UE-Mercosur : des agriculteurs européens s'insurgent contre un accord imminent
Des agriculteurs européens sont descendus dans la rue à Bruxelles pour manifester ce mercredi contre l'accord de libre-échange entre l'Union européenne et le Mercosur, à l'appel de la fédération paysanne européenne Coordination Européenne de la Via Campesina (ECVC) et du syndicat agricole FUGEA.
En négociation depuis 1999 et signé en 2019, cet accord entre l'UE et cinq pays d'Amérique latine - le Brésil, l'Argentine, le Paraguay, l'Uruguay et plus récemment la Bolivie - qui n'a jamais été appliqué, pourrait obtenir un feu vert la semaine prochaine lors du sommet du G20 qui se tient les 18 et 19 novembre à Rio de Janeiro au Brésil.
Concurrence déloyale
Les manifestants estiment que son adoption créerait une concurrence déloyale à l'agriculture européenne.
"L'accord UE-Mercosur est très défavorable pour l'Europe. Il sera peut être favorable pour vendre des voitures, mais très défavorable au niveau agricole, déclare à Euronews Pierre Maison, membre de la Coordination Européenne de la Via Campesina (ECVC). Ça va encore tuer les petits producteurs parce que ça va tirer les prix vers le bas et en plus on va importer de la viande de bœuf par exemple qu'on produit chez nous".
Le producteur laitier de Haute-Savoie (France), dont l'élevage est touché cette année par la fièvre catarrhale ovine, craint que l'accord ne porte un coup fatal à de nombreux producteurs déjà en difficultés.
"On a passé une année assez difficile en Europe. On a quand même eu beaucoup d'aléas climatiques et des maladies sur les animaux et sur le bétail", rappelle-t-il.
Les opposants de cet accord craignent également des conséquences sociales, sanitaires et environnementales telles que la hausse de la déforestation pour l'élevage de bétail.
Manon Aubry, eurodéputée française La Gauche (GUE/NGL), dénonce une "folie sanitaire" : "30 % des pesticides qui sont autorisés au sein des États du Mercosur sont interdits dans l'Union européenne et ils vont quand même entrer sur le marché européen", alerte la députée européenne.
Elle dénonce également "une folie climatique" : "Pourquoi aller chercher à l'autre bout du monde ce qu'on sait et ce qu'on peut produire ici dans l'Union européenne ?"
Benoît Cassart, eurodéputé belge (Renew Europe) réclame quant à lui la création de "clauses miroirs"."Si on impose aujourd'hui, par exemple, la disparition d'un grand nombre de produits phytosanitaires en Europe pour améliorer la biodiversité, ce n'est quand même pas pour aller tuer la biodiversité à l'autre côté du monde en augmentant la la déforestation", estime-t-il.
Un marché de 720 millions de consommateurs
Cet accord vise à intensifier les échanges de biens et de services entre l’UE et les économies sud-américaines via la suppression progressive des barrières commerciales et des droits de douane, et l'homogénéisation des normes et des réglementations. Une aubaine pour les tenants du libre-échange.
"On ouvrirait le plus grand marché, plus de 700 millions de personnes dans lesquelles nos entreprises, même nos agriculteurs et nos fournisseurs de services, auraient des opportunités", soutient Javier Moreno Sánchez, eurodéputé espagnol (S&D).
"Vu le contexte géopolitique actuel, avec l'invasion de Poutine en Ukraine, avec les Chinois qui veulent tous les marchés, avec les élections américaines qui viennent d'avoir lieu, il faut qu'on pense à diversifier un petit peu nos partenaires", rappelle-t-il.

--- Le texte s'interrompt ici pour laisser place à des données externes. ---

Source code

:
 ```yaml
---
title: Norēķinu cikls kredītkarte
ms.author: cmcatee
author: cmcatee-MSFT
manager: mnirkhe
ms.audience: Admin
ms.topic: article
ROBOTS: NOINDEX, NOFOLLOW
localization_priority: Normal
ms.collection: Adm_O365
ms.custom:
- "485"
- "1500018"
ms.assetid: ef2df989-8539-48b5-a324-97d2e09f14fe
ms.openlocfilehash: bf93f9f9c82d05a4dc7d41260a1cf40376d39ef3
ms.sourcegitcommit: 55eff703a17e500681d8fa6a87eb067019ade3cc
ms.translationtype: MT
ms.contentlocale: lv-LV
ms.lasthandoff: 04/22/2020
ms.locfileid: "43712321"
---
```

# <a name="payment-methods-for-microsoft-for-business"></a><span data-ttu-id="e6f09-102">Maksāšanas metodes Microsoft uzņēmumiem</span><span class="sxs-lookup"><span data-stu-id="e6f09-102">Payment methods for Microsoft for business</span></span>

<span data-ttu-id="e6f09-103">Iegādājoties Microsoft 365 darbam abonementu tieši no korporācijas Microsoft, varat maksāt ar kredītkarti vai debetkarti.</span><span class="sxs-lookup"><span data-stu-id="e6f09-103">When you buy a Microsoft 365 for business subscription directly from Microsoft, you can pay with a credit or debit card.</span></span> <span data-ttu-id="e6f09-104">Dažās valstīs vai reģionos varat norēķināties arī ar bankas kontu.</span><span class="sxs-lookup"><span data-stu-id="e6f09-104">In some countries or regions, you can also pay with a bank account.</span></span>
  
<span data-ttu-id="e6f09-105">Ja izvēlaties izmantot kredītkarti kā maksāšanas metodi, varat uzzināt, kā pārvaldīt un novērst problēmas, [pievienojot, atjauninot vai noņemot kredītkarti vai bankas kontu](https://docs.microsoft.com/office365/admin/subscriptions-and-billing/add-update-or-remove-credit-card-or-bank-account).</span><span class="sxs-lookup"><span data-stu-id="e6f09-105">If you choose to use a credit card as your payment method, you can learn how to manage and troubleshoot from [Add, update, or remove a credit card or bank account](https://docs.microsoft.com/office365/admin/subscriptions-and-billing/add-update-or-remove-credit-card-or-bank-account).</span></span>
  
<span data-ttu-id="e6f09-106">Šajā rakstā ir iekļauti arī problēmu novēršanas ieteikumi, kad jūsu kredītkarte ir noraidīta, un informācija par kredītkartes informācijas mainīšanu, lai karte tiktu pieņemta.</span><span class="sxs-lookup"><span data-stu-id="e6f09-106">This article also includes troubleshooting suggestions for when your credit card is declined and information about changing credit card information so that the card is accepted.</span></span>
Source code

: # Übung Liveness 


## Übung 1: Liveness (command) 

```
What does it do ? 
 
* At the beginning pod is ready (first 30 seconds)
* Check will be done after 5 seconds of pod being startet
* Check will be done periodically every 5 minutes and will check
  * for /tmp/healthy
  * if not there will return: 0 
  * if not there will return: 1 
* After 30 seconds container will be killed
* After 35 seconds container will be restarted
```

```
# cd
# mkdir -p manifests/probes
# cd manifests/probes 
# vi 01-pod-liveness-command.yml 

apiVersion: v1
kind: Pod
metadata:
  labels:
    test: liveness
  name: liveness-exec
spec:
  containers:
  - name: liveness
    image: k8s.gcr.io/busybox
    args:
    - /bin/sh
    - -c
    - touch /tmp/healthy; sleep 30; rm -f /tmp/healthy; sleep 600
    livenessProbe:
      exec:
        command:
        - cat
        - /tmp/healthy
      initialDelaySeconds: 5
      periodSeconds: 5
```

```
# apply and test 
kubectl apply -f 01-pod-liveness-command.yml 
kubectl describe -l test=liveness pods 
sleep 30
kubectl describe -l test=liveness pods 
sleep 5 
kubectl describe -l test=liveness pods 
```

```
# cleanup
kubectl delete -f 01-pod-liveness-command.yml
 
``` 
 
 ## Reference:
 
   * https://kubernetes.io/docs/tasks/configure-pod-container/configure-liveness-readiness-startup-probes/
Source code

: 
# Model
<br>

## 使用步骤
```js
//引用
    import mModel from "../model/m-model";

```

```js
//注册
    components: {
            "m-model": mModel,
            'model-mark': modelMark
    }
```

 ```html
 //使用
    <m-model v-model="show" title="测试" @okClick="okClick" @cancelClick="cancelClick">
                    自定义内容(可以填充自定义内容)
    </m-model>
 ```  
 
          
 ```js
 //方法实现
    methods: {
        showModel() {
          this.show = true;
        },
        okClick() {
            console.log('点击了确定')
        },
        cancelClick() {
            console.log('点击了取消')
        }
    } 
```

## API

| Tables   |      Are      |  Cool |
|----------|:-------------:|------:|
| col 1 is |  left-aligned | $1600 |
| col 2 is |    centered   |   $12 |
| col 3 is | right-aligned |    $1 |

Les États membres se livrent à un bras de fer depuis 25 ans. Si l'Allemagne, l'Espagne et l'Italie font campagne pour, la France, la Pologne et l'Autriche y sont frontalement opposés.
Reste donc à voir si l'Union européenne donnera son feu vert à cet accord, malgré l'opposition catégorique de certains États membres, et au risque de provoquer la gronde du secteur agricole.